26 Kasım 2024 Salı

İran'da seçimleri boykot çağrıları yükseliyor

İran'da parlamento ve dini liderlerin yer aldığı Uzmanlar Meclisi için seçimler bugün yapılıyor. Bugün gerçekleştirilen seçimleri boykot çağrısı yükseltildi. Jîna Mahsa Amini'nin gözaltında katledilmesinin ardından gelişen halk ayaklanmasına yönelik faşist molla rejiminin saldırıları ve artan yoksulluk, İran haklarında rejime olan öfkeyi artırdı. Bu tepkinin seçimlere yansıması bekleniyor.

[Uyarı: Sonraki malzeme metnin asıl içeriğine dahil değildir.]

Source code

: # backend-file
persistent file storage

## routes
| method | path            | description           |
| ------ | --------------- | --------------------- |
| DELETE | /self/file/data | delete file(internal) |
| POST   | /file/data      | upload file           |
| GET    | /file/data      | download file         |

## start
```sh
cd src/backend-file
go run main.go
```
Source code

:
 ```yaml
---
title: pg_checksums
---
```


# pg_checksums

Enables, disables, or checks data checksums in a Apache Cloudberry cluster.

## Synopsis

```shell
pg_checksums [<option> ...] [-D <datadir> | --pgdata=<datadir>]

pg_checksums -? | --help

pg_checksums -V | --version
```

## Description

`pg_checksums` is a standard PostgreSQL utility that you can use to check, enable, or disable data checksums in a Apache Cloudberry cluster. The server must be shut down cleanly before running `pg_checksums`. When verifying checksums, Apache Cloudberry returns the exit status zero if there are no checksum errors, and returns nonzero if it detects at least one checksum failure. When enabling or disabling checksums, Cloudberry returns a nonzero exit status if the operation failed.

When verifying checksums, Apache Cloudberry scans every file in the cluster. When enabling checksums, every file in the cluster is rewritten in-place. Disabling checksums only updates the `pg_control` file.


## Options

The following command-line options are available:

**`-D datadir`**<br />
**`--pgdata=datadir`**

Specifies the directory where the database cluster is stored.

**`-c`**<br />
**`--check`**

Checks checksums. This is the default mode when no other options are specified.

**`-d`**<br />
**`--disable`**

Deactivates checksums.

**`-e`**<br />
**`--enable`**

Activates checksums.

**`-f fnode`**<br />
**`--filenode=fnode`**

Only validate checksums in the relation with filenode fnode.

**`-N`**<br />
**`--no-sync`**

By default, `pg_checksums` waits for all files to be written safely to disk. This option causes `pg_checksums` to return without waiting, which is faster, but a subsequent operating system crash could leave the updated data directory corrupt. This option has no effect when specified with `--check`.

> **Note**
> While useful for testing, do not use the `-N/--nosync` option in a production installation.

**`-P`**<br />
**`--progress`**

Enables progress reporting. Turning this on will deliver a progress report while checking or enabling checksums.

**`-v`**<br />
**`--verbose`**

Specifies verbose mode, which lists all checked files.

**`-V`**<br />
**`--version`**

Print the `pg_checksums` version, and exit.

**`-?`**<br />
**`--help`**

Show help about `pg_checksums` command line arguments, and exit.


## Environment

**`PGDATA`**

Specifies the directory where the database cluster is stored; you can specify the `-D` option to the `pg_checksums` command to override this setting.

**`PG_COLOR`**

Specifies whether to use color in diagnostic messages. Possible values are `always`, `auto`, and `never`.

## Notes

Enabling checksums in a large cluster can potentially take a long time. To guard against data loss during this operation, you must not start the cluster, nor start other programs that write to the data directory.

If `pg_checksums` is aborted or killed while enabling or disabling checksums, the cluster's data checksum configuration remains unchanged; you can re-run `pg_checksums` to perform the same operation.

İran'da, 1979 yılından bu yana cumhurbaşkanlığı ve 290 sandalyeli parlamento için 4 yılda bir, Uzmanlar Meclisi için ise 8 yılda bir seçim yapılıyor. Koruyucular Konseyi tarafından incelenen adaylar arasında uygun görülmeyen aday adaylarının başvuruları reddediliyor.

Resmi olarak İslami Danışma Meclisi olarak bilinen görev süresi dört yıl olan 290 üyeli parlamentoda yer almak için 15 binden fazla aday yarışıyor. Parlamentoda sadece beş sandalye İran'ın diğer dini azınlıkları için ayrılıyor.

Bu yılki seçimlere 'muhafazakarlar' ve 'reformcular' olarak kendilerini tanımlayan grupların dışında eski İran Meclis Başkan Yardımcısı Ali Mutahhari de farklı bir liste ile girdi.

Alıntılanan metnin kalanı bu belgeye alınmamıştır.